Another area of technology Laurie says is being developed is private information retrieval. The idea of this technology is to allow individuals to query a database, but ensure the database doesn’t know what they’re retrieving. This tech would allow you to interact with complicated technologies and services without the service getting to know everything about your requests.

‘The obvious way is letting you get the whole database,’ says Laurie, ‘but can you do better than that?’ He gives the example of homomorphic encryption, which ‘lets you get somebody else to perform a calculation on your behalf without knowing what you’re calculating, by doing an equivalent calculation.’

This is important because it enables privacy-friendly, centralised information tools. One of the basic objections to encryption of end users’ content, such as your photos or financial information, is that cloudbased services can’t interact with the encrypted material. However, private information retrieval systems would enable you to obscure what and who is making queries, so you can effectively have your privacy cake and eat your cloud-based service.

Still, Laurie says that homomorphic encryption ‘across whole databases is insanely expensive and not really practical at the moment’. There are more efficient ways of serving the same goal, he says, ‘by asking two different servers two different things and combining the results to get the answer you want’. This system works as a privacy technology as long as the servers are trusted not to talk to each other to work out what you’re doing.

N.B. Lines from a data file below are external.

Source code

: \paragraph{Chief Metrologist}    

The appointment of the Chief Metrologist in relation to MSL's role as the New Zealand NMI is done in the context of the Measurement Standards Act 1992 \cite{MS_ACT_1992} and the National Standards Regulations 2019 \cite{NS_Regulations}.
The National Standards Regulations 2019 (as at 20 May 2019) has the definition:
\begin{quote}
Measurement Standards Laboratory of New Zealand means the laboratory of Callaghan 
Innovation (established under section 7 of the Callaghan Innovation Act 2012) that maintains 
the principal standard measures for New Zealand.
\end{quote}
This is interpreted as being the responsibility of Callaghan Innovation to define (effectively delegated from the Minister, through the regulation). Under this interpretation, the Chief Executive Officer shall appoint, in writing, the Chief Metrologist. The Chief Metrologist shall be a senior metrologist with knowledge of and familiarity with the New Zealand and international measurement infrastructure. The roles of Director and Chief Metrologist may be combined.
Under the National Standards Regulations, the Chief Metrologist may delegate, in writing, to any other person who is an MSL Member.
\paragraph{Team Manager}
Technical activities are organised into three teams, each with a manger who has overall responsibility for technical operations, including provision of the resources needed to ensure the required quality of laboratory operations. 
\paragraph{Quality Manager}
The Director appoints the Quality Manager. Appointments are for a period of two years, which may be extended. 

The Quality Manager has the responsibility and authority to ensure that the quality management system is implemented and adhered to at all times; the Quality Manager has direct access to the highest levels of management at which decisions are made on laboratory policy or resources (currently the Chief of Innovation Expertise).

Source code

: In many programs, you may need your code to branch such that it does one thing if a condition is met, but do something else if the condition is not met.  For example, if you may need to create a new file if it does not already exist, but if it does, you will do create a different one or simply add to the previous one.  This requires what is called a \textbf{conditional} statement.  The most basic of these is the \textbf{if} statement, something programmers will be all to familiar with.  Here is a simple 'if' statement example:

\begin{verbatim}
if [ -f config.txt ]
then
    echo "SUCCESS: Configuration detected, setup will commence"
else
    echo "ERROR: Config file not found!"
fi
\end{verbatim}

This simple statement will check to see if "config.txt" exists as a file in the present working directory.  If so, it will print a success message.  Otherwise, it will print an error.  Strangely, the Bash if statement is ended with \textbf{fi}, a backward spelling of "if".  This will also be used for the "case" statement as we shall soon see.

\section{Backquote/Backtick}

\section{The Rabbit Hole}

All technologies can have downsides and limitations, says Laurie. ‘Tor, in fact, is not that great against attackers who have a view of the whole network. If you wanted to make it great you would have to slow down users to provide truly good anonymity.’ But the bigger picture, he says, includes institutional hypocrisy on the part of governments.

‘There’s a brilliant piece of doublethink going on,’ says Laurie. ‘The perceived need for privacy technologies is also perceived by governments. They would like people to not be using them, unless they’re people who they would like to be using them. The people they would like to be using them are, for example, the military and covert operations, but also dissidents in countries whose regimes they don’t approve of. So Obama funds Radio Free Asia, which funds the Open Tech Fund, which funds exactly the things Cameron wants to ban.’